Provided material.
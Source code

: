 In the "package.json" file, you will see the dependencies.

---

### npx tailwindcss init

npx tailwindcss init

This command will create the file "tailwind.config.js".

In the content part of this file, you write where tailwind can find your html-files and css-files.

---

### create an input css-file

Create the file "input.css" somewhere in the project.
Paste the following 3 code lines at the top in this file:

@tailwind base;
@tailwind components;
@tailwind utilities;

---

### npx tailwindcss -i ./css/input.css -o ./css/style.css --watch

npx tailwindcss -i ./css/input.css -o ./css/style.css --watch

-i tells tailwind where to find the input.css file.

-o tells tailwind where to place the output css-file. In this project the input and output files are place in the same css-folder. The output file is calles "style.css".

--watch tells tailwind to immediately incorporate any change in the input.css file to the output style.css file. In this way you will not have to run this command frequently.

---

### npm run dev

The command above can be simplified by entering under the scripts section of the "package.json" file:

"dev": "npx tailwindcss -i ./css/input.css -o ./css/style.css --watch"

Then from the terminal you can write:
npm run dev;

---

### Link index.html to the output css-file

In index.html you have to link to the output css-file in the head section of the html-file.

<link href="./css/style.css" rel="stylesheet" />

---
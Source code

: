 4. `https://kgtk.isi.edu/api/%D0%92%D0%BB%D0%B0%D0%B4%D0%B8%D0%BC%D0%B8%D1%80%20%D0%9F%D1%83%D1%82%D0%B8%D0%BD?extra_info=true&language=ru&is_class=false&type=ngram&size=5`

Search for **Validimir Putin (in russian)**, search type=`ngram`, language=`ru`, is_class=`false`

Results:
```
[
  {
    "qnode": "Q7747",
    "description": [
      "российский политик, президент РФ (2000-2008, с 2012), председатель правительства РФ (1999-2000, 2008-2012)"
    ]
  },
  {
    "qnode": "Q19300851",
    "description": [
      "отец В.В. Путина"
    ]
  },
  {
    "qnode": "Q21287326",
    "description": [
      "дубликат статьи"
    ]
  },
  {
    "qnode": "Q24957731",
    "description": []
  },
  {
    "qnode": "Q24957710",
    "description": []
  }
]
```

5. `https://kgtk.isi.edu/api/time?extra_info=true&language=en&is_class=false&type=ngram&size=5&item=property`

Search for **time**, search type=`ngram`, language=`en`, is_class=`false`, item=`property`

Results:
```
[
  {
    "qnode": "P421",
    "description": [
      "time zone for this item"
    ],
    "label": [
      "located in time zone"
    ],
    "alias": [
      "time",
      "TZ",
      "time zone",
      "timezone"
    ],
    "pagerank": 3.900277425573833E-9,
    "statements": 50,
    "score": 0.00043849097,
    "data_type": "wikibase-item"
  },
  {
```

Problem to solve. Within the entries above, find each line where "Search" appears; copy every one.

Your solution.
Search for **Validimir Putin (in russian)**, search type=`ngram`, language=`ru`, is_class=`false`
Search for **time**, search type=`ngram`, language=`en`, is_class=`false`, item=`property`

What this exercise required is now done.